The Landsat-SCD dataset [39] is made up of Landsat images collected between 1990 and 2020. The observation area is Tumshuk, Xinjiang, China. The dataset consists of 8468 pairs of images, each having a fixed size of 416 × 416 pixels with a resolution of 30 m. The dataset relates a no-change class and four land-cover classes, including farmland, desert, buildings, and water. Figure 5 shows sample images from the Landsat-SCD dataset. The dataset contains many complex detection scenes, where the buildings are small and scattered. Changed pixels account for about 19% of the total, which provides a realistic evaluation dataset for SCD methods.

4.2. Evaluation Metrics

In this paper, four evaluation metrics are utilized to assess the performance of different methods, including overall accuracy (OA), mean Intersection over Union (mIoU), separated Kappa (κ) coefficient (SeΚ), and a comprehensive score (Score). OA reflects the proportion of correctly classified samples to all samples, defined as follows:

OA = \frac{TP + TN}{TP + FN + FP + TN}

(19)

where TP, TN, FP, and FN represent the numbers of true positives, true negatives, false positives, and false negatives, respectively.

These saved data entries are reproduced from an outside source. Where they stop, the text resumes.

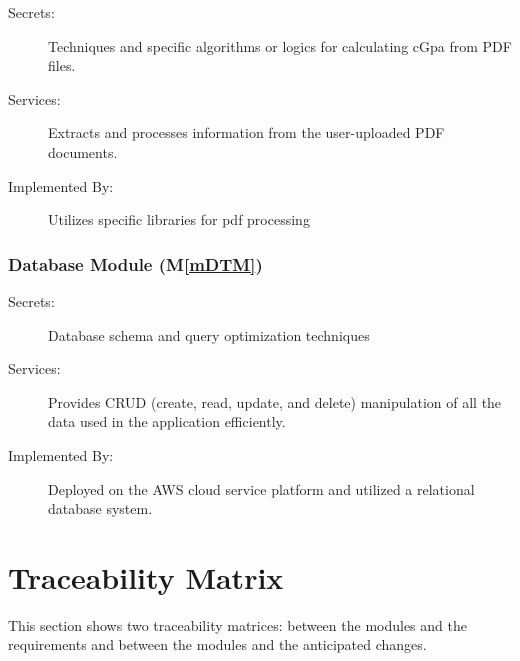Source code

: \documentclass[12pt, titlepage]{article}
\newcommand{\mref}[1]{M\ref{#1}}
\begin{document}
\begin{description}
\item[Secrets:] Techniques and specific algorithms or logics for calculating cGpa from PDF files. 
\item[Services:] Extracts and processes information from the user-uploaded PDF documents.
\item[Implemented By:] Utilizes specific libraries for pdf processing
\end{description}

\subsubsection{Database Module (\mref{mDTM})}

\begin{description}
\item[Secrets:] Database schema and query optimization techniques
\item[Services:] Provides CRUD (create, read, update, and delete) manipulation of all the data used in the application efficiently. 
\item[Implemented By:] Deployed on the AWS cloud service platform and utilized a relational database system.  
\end{description}

\section{Traceability Matrix} \label{SecTM}

This section shows two traceability matrices: between the modules and the
requirements and between the modules and the anticipated changes.
\end{document}
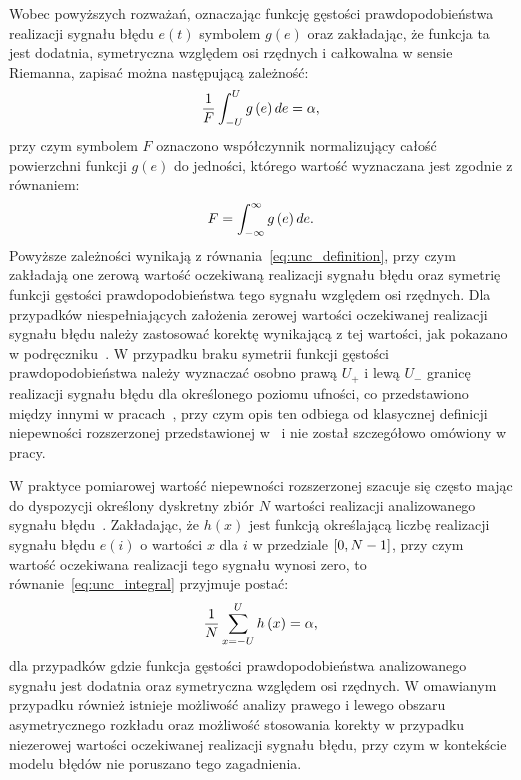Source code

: Wobec powyższych rozważań, oznaczając funkcję gęstości prawdopodobieństwa realizacji sygnału błędu $e(t)$ symbolem $g(e)$ oraz zakładając, że funkcja ta jest dodatnia, symetryczna względem osi rzędnych i całkowalna w sensie Riemanna, zapisać można następującą zależność:
\begin{equation}
\frac{1}{F} \int _{-U} ^{U} g \left(e\right) de = \alpha \label{eq:unc_integral},
\end{equation}
przy czym symbolem $F$ oznaczono współczynnik normalizujący całość powierzchni funkcji $g(e)$ do jedności, którego wartość wyznaczana jest zgodnie z równaniem:
\begin{equation}
F = \int _{-\infty} ^{\infty} g \left(e\right) de \label{eq:unc_normalizer_int}.
\end{equation}
Powyższe zależności wynikają z równania~\eqref{eq:unc_definition}, przy czym zakładają one zerową wartość oczekiwaną realizacji sygnału błędu oraz symetrię funkcji gęstości prawdopodobieństwa tego sygnału względem osi rzędnych. Dla przypadków niespełniających założenia zerowej wartości oczekiwanej realizacji sygnału błędu należy zastosować korektę wynikającą z tej wartości, jak pokazano w podręczniku~\cite{jakubiec_system}. W przypadku braku symetrii funkcji gęstości prawdopodobieństwa należy wyznaczać osobno prawą $U_{+}$ i lewą $U_{-}$ granicę realizacji sygnału błędu dla określonego poziomu ufności, co przedstawiono między innymi w pracach~\cite{roj_annuncertainty, wymyslo_range}, przy czym opis ten odbiega od klasycznej definicji niepewności rozszerzonej przedstawionej w~\cite{jcgm_guide} i nie został szczegółowo omówiony w pracy.

W praktyce pomiarowej wartość niepewności rozszerzonej szacuje się często mając do dyspozycji określony dyskretny zbiór $N$ wartości realizacji analizowanego sygnału błędu~\cite{jcgm_guide}. Zakładając, że $h(x)$ jest funkcją określającą liczbę realizacji sygnału błędu $e(i)$ o wartości $x$ dla $i$ w przedziale  $\interval{0}{N-1}$, przy czym wartość oczekiwana realizacji tego sygnału wynosi zero, to równanie~\eqref{eq:unc_integral} przyjmuje postać:
\begin{equation}
\frac{1}{N} \sum _{x=-U} ^{U} h \left(x\right) = \alpha \label{eq:unc_summation},
\end{equation}
dla przypadków gdzie funkcja gęstości prawdopodobieństwa analizowanego sygnału jest dodatnia oraz symetryczna względem osi rzędnych. W omawianym przypadku również istnieje możliwość analizy prawego i lewego obszaru asymetrycznego rozkładu oraz możliwość stosowania korekty w przypadku niezerowej wartości oczekiwanej realizacji sygnału błędu, przy czym w kontekście modelu błędów nie poruszano tego zagadnienia.

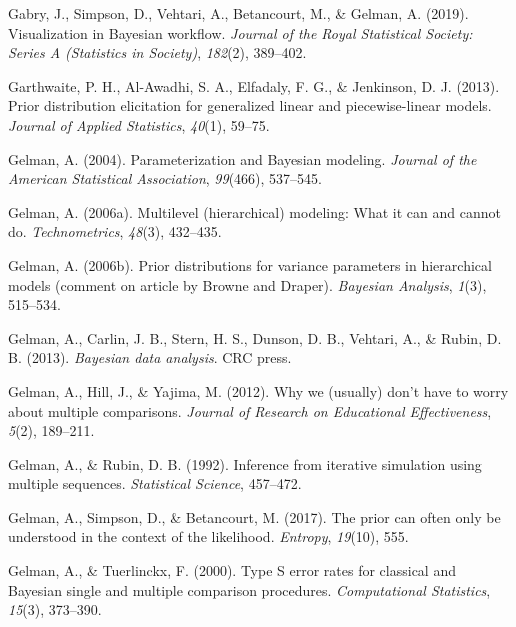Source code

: \documentclass[openright,titlepage,12pt,a4paper]{book}
\begin{document}
\leavevmode\hypertarget{ref-gabry_visualization_2019}{}%
Gabry, J., Simpson, D., Vehtari, A., Betancourt, M., \& Gelman, A. (2019). Visualization in Bayesian workflow. \emph{Journal of the Royal Statistical Society: Series A (Statistics in Society)}, \emph{182}(2), 389--402.

\leavevmode\hypertarget{ref-garthwaite_prior_2013}{}%
Garthwaite, P. H., Al-Awadhi, S. A., Elfadaly, F. G., \& Jenkinson, D. J. (2013). Prior distribution elicitation for generalized linear and piecewise-linear models. \emph{Journal of Applied Statistics}, \emph{40}(1), 59--75.

\leavevmode\hypertarget{ref-gelman_parameterization_2004}{}%
Gelman, A. (2004). Parameterization and Bayesian modeling. \emph{Journal of the American Statistical Association}, \emph{99}(466), 537--545.

\leavevmode\hypertarget{ref-gelman_multilevel_2006}{}%
Gelman, A. (2006a). Multilevel (hierarchical) modeling: What it can and cannot do. \emph{Technometrics}, \emph{48}(3), 432--435.

\leavevmode\hypertarget{ref-gelman_prior_2006}{}%
Gelman, A. (2006b). Prior distributions for variance parameters in hierarchical models (comment on article by Browne and Draper). \emph{Bayesian Analysis}, \emph{1}(3), 515--534.

\leavevmode\hypertarget{ref-gelman_bayesian_2013}{}%
Gelman, A., Carlin, J. B., Stern, H. S., Dunson, D. B., Vehtari, A., \& Rubin, D. B. (2013). \emph{Bayesian data analysis}. CRC press.

\leavevmode\hypertarget{ref-gelman_why_2012}{}%
Gelman, A., Hill, J., \& Yajima, M. (2012). Why we (usually) don't have to worry about multiple comparisons. \emph{Journal of Research on Educational Effectiveness}, \emph{5}(2), 189--211.

\leavevmode\hypertarget{ref-gelman_inference_1992}{}%
Gelman, A., \& Rubin, D. B. (1992). Inference from iterative simulation using multiple sequences. \emph{Statistical Science}, 457--472.

\leavevmode\hypertarget{ref-gelman_prior_2017}{}%
Gelman, A., Simpson, D., \& Betancourt, M. (2017). The prior can often only be understood in the context of the likelihood. \emph{Entropy}, \emph{19}(10), 555.

\leavevmode\hypertarget{ref-gelman_type_2000}{}%
Gelman, A., \& Tuerlinckx, F. (2000). Type S error rates for classical and Bayesian single and multiple comparison procedures. \emph{Computational Statistics}, \emph{15}(3), 373--390.
\end{document}
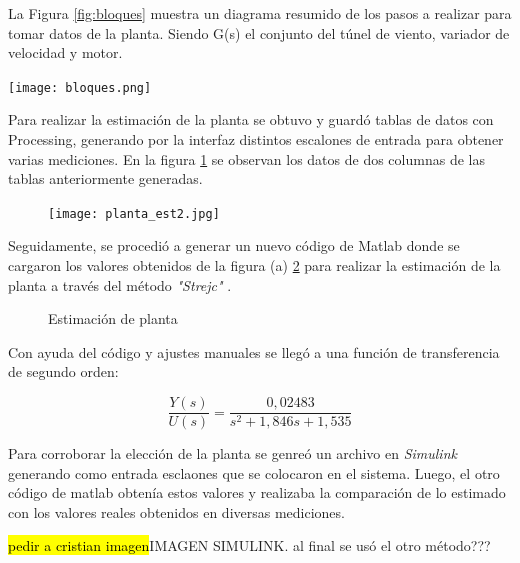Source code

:     La Figura \ref{fig:bloques} muestra un diagrama resumido de los pasos a realizar para tomar datos de la planta. Siendo G(s) el conjunto del túnel de viento, variador de velocidad y motor.
 
    \begin{center}
    	\texttt{[image: bloques.png]}
    	\label{fig:bloques}    
    \end{center}
    
    Para realizar la estimación de la planta se obtuvo y guardó tablas de datos con Processing, generando por la interfaz distintos escalones de entrada para obtener varias mediciones. En la figura \ref{fig:est2} se observan los datos de dos columnas de las tablas anteriormente generadas.
    
    \begin{figure}[htb]
    	\centering
    	\texttt{[image: planta\_est2.jpg]}
    	\label{fig:est2}    
    \end{figure}
    
    Seguidamente, se procedió a generar un nuevo código de Matlab donde se cargaron los valores obtenidos de la figura (a) \ref{fig:pl2} para realizar la estimación de la planta a través del método \textit{"Strejc"} \cite{pomares2011sistemas}.
    
    \begin{figure}[htbp]
    	\centering
    	\caption{Estimación de planta} \label{fig:pl2}
    \end{figure}
    
    Con ayuda del código y ajustes manuales se llegó a una función de transferencia de segundo orden:
    
    \begin{equation}
    	\frac{Y(s)}{U(s)}=\frac{0,02483}{s^2+1,846s+1,535}
    \end{equation}
    
    Para corroborar la elección de la planta se genreó un archivo en \textit{Simulink} generando como entrada esclaones que se colocaron en el sistema. Luego, el otro código de matlab obtenía estos valores y realizaba la comparación de lo estimado con los valores reales obtenidos en diversas mediciones.
    
    \hl{pedir a cristian imagen}IMAGEN SIMULINK. al final se usó el otro método???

Owing to the obvious imbalance of positive and negative samples, the OA calculation can easily be dominated by negative samples; hence, it will fail to provide a reasonable perspective of full-task accuracy. Thus, we turn to mIoU and SeΚ. The former is used to evaluate SCD results from the BCD perspective, and the latter takes the SCD perspective. mIoU is the mean value of the IoU of no-change pixels (IoU₁) and changed pixels (

{IoU}_{2}

):

{IoU}_{1} = \frac{TN}{TN + FP + FN},

(20)

{IoU}_{2} = \frac{TP}{TP + FN + FP},

(21)

mIoU = \frac{{IoU}_{1} + {IoU}_{2}}{2},

(22)

SeΚ is the combination of

{IoU}_{2}

and the new κ after unconsidered true predictions of non-changed pixels. SeΚ is calculated as follows:

Se Κ = κ \times e^{{IoU}_{2} - 1},

(23)

κ = \frac{p_{0} - p_{e}}{1 - p_{e}},

(24)

p_{0} = \frac{\sum_{i = 0}^{N} q_{i i}}{\sum_{i = 0}^{N} \sum_{j = 0}^{N} q_{i j}},

(25)

p_{e} = \frac{\sum_{i = 0}^{N} (q_{i +} \times q_{+ i})}{{(\sum_{i = 0}^{N} \sum_{j = 0}^{N} q_{i j})}^{2}},

(26)

where

Q = {q_{i j}, 0 \leq i \leq N, 0 \leq j \leq N}

is the confusion matrix, in which “0” represents the unchanged class, and N represents the number of categories.

q_{i +}

denotes the row sum of Q, and

q_{+ i}

denotes the column sum. Based on mIoU and Sek, Score can be calculated as [37]:

Score = 0.3 \times mIoU + 0.7 \times Se Κ .

(27)

4.3. Training Details

All methods are implemented with PyTorch on Linux and trained using two NVIDIA RTX 2080Ti GPUs. During training, the same experimental parameters are used in all experiments. We use stochastic gradient descent to train the network with an initial learning rate of 0.01 and a weight decay of 0.9. The batch size and α are set to 4 and 0.5, respectively. We further split each dataset into training, validation, and testing sets randomly at a ratio of 7:1:2. To make better use of the GPU for training, we uniformly resize image patches to 256 × 256 and train the framework with 50 epochs. To improve robustness, data augmentation is performed via random flipping and rotating of the input images.

5. Results

5.1. Comparison Experiments

To verify the superiority of SMNet on SCD tasks, several excellent remote sensing image CD models were compared:

FC-Siam-conc [12]: A fully convolutional Siamese network that fuses bi-temporal features through skip-connections for CD.
FC-Siam-diff [12]: A fully convolutional Siamese network that utilizes multi-layer difference features to fuse bi-temporal information.
DSIFN [40]: A deeply supervised differential network that generates change maps using multi-scale feature fusion.
HRSCD-str3 [35]: A network that introduces temporal correlation information by constructing a BCD branch.
HRSCD-str4 [35]: A Siamese network that designs a skip operation to connect Siamese encoders with the decoder of the CD branch.
BiSRNet [41]: A bi-temporal semantic reasoning (SR) network that applies Siamese and cross-temporal SR to enhance information exchange between temporal and change branches.
FCCDN [24]: A feature constraint CD network based on a dual encoder–decoder that uses a non-local feature pyramid network to extract and fuse multi-scale features and proposes a densely connected feature fusion module to enhance robustness.
BIT [42]: A network that combines a CNN and transformer learns a compact set of tokens to represent high-level concepts that reveal change of interest in bi-temporal images. The transformer finds the relationship between semantic concepts in the token-based space-time.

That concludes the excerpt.